Other LEED credits come from innovative design considerations that include the use of the facility as an educational tool and by the use of LEED accredited professionals during the process. Creative environmental graphics will assist the public and encourage people to wander the site and learn how it was developed with sustainable design principles in mind.The facility is also designed to include an on-site renewable energy system, powered by the recycled waste product of the brewing process. An anaerobic biomass digester tank captures waste water from brewing and produces methane gas that powers an on-site electric generator. The system also lowers the overall organic content of the wastewater, lessening its impact on the municipal sewage system.

The design of the buildings is strongly influenced by the historic nature of the existing site. The experience of the traditional forecourt formed by the original farm buildings is maintained with the new brewery design. Most of the parking and truck loading areas are placed to the rear of the building to maintain a welcoming public space at the front of the building.

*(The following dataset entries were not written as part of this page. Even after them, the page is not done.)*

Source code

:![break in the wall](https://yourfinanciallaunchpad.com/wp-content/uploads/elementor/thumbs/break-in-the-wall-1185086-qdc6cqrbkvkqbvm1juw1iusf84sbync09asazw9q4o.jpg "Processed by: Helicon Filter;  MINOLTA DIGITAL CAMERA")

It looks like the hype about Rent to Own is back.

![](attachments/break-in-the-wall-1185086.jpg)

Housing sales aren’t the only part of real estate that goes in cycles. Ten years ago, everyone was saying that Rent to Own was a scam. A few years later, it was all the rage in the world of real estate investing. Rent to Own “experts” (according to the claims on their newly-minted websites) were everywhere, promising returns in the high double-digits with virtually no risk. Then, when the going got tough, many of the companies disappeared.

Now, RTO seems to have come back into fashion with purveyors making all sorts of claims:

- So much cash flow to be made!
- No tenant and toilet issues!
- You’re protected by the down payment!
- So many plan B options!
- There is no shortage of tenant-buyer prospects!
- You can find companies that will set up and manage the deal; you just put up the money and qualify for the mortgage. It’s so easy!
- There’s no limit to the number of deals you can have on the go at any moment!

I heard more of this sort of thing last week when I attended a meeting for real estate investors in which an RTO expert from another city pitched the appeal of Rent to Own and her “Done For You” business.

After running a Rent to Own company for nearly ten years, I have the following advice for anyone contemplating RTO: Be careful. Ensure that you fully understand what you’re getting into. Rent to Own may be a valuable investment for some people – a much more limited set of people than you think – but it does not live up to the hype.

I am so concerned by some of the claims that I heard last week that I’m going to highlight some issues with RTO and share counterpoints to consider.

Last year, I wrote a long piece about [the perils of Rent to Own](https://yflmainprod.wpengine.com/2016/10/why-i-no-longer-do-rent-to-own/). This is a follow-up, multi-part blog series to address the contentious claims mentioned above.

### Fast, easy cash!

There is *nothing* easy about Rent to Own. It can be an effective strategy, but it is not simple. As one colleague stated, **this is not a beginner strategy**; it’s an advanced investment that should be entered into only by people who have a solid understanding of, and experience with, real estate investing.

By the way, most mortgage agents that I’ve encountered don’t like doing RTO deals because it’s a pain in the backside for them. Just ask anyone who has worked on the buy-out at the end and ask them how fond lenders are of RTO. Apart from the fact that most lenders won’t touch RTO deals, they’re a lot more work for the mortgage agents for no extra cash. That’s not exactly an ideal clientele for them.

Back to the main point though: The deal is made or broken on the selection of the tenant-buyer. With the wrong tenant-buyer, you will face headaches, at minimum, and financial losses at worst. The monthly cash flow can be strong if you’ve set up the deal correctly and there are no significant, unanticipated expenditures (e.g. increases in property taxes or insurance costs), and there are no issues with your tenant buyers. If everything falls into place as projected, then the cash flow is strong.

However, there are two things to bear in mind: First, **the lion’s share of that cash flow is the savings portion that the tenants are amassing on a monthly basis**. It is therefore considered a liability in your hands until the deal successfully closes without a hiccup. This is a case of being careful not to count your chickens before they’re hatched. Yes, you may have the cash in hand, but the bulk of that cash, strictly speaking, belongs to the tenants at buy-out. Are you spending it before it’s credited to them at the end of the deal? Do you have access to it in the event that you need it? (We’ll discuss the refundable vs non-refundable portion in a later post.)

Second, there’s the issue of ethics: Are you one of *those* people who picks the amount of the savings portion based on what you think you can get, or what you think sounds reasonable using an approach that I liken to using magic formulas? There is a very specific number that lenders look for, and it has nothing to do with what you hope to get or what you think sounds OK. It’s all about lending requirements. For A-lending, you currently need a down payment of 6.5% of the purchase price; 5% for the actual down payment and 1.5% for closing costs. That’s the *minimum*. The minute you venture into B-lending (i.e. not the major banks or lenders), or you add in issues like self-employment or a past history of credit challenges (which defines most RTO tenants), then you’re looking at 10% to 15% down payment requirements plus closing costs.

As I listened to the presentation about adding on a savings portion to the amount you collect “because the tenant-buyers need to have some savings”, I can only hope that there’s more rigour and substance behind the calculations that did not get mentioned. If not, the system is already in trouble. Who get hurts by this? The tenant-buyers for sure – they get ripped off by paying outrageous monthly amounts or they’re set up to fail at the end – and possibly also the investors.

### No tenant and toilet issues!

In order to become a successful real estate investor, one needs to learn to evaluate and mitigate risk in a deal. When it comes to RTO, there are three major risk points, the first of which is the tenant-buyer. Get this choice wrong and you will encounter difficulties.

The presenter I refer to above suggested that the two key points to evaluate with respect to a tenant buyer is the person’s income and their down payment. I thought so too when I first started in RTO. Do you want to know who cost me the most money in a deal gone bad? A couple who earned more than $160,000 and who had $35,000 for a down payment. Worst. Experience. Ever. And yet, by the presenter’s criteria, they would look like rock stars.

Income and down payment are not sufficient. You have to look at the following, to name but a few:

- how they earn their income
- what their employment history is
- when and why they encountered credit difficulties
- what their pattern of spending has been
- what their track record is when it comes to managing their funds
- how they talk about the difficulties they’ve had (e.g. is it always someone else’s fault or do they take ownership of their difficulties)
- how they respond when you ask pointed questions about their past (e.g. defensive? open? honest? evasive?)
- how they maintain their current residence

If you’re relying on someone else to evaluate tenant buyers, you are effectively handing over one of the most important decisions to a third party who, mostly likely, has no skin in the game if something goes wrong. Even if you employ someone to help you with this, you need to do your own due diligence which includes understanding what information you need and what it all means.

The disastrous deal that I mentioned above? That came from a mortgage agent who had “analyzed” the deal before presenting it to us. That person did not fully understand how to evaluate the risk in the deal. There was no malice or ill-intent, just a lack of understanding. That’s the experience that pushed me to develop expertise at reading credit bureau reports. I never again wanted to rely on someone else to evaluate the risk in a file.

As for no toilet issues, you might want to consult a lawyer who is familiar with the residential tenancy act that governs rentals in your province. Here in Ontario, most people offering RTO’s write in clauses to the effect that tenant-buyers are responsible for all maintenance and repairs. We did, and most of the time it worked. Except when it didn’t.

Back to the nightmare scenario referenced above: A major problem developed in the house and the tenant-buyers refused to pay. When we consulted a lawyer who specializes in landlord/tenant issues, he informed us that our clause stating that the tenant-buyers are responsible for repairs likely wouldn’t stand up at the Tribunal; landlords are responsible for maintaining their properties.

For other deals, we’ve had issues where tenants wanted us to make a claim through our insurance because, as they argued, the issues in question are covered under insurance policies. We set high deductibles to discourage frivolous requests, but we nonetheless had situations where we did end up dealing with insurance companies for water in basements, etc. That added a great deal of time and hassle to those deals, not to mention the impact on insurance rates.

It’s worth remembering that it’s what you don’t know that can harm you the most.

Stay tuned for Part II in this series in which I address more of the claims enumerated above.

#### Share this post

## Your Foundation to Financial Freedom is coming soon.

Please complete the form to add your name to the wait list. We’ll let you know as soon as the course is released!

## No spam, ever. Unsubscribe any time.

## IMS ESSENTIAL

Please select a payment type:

Repurposing of the farmhouse building by moving it over 200 feet to the east on a new foundation allows for its use as a pub and restaurant and gateway to the complex. In general, the design has evolved from its context, such that the building form is in the agrarian vernacular while its function is modern, efficient and environmentally responsible. The owners and the entire design team remained committed to the principles of Sustainable Design from the beginning of the project.